[Opening Material shown section]

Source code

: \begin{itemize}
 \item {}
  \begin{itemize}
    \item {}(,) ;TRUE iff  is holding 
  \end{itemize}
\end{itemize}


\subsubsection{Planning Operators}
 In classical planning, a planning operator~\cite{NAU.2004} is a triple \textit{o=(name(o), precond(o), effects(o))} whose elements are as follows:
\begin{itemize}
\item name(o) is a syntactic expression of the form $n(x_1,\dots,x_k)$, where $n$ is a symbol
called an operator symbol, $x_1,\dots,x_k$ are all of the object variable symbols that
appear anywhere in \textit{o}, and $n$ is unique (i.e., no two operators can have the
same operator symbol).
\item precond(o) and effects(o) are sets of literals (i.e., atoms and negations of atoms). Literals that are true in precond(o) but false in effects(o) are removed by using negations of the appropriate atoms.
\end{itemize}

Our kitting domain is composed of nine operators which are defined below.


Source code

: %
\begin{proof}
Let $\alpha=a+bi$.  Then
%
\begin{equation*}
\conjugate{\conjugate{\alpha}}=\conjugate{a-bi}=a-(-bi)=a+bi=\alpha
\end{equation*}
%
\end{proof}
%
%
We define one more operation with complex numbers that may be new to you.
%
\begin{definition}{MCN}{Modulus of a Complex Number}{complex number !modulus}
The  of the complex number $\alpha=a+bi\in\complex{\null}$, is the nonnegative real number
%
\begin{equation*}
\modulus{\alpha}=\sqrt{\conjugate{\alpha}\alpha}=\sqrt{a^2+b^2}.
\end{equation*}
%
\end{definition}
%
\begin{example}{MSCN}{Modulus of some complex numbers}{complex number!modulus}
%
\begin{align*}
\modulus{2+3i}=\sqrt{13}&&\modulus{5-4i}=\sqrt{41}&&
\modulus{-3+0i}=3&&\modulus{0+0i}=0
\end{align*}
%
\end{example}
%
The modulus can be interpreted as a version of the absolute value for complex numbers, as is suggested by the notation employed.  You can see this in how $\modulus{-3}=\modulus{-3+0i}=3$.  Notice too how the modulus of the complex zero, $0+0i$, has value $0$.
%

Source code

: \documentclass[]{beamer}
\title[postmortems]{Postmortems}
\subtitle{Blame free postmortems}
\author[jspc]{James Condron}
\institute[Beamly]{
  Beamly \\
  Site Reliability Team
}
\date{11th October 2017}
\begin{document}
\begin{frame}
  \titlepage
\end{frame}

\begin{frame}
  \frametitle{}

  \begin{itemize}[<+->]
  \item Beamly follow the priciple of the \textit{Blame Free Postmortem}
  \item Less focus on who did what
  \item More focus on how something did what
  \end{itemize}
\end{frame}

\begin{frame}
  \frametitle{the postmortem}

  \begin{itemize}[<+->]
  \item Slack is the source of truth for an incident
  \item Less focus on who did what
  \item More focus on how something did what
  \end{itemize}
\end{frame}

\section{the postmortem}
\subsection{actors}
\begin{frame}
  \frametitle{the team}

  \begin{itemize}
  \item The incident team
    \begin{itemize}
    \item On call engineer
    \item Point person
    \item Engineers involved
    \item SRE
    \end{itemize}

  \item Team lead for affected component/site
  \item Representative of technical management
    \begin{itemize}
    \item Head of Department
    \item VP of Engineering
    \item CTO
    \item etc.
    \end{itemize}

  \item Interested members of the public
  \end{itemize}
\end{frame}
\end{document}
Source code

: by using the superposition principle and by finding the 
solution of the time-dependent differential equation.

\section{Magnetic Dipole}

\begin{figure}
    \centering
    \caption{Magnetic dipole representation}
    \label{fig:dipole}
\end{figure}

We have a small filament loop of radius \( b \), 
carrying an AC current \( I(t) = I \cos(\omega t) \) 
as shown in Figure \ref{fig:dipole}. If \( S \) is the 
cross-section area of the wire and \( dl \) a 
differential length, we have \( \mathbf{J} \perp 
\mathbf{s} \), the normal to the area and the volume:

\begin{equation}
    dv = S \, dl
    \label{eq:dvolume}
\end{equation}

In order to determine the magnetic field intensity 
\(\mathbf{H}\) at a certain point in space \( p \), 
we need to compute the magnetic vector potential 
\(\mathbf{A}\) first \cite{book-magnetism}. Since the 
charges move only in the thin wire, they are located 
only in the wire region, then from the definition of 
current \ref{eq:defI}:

[Closing Material shown section]
[Opening Material shown section]

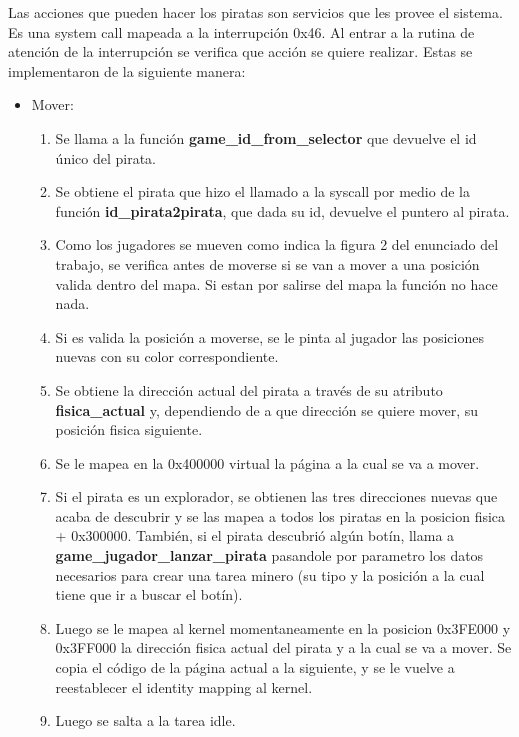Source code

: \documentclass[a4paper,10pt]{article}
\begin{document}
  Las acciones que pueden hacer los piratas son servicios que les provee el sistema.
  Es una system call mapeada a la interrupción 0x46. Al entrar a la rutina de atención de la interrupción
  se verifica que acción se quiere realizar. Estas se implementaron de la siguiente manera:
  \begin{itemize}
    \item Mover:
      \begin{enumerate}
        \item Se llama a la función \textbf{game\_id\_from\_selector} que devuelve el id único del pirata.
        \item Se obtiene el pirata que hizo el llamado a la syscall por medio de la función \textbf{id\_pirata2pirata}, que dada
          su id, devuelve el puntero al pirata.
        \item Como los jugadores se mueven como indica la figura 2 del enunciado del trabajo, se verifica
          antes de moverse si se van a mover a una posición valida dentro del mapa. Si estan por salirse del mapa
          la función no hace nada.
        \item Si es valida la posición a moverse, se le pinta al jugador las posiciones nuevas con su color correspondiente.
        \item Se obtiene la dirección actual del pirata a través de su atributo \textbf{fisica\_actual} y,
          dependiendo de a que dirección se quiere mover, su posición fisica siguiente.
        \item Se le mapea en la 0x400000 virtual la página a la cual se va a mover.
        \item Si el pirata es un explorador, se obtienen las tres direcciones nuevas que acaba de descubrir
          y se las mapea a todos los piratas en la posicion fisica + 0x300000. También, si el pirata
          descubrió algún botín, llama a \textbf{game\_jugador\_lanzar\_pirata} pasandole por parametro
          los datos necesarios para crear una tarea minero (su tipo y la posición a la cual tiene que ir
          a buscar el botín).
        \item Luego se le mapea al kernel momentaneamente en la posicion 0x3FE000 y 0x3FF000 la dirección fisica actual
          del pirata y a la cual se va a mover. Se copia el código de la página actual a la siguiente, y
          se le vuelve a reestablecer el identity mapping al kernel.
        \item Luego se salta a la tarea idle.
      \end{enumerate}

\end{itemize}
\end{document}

[Closing Material shown section]
[Opening Material shown section]

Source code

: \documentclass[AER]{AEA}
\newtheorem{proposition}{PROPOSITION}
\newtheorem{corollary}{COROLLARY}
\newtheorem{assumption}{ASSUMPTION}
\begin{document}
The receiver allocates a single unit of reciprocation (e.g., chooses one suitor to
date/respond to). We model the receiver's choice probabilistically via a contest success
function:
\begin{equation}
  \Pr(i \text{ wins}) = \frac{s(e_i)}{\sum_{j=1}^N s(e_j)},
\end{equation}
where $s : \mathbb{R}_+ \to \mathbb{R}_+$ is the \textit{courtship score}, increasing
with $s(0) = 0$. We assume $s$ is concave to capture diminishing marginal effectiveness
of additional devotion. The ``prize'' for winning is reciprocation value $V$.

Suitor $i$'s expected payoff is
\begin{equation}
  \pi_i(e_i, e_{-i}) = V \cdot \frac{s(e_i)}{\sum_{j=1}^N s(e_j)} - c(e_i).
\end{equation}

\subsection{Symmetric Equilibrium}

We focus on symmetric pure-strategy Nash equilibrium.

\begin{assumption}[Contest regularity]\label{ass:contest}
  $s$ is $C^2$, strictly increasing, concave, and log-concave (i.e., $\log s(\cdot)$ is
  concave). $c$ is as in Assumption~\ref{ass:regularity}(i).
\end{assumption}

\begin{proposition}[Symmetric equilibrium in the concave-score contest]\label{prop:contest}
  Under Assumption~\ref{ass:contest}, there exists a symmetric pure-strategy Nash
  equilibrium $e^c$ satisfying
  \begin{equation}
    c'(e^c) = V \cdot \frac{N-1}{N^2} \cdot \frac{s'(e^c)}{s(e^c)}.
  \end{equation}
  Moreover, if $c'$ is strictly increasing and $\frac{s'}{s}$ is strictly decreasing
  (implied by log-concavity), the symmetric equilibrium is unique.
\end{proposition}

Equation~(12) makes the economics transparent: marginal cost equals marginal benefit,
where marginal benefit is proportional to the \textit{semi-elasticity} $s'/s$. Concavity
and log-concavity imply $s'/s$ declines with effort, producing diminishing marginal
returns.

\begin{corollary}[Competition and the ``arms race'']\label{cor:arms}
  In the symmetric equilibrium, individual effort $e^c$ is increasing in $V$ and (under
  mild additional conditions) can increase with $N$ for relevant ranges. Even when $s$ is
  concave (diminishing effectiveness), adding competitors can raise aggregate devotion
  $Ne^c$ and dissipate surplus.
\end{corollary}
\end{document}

[Closing Material shown section]

• Work required:
Give the number of lines in this material that include the string "date", with no other text.

• Response:
2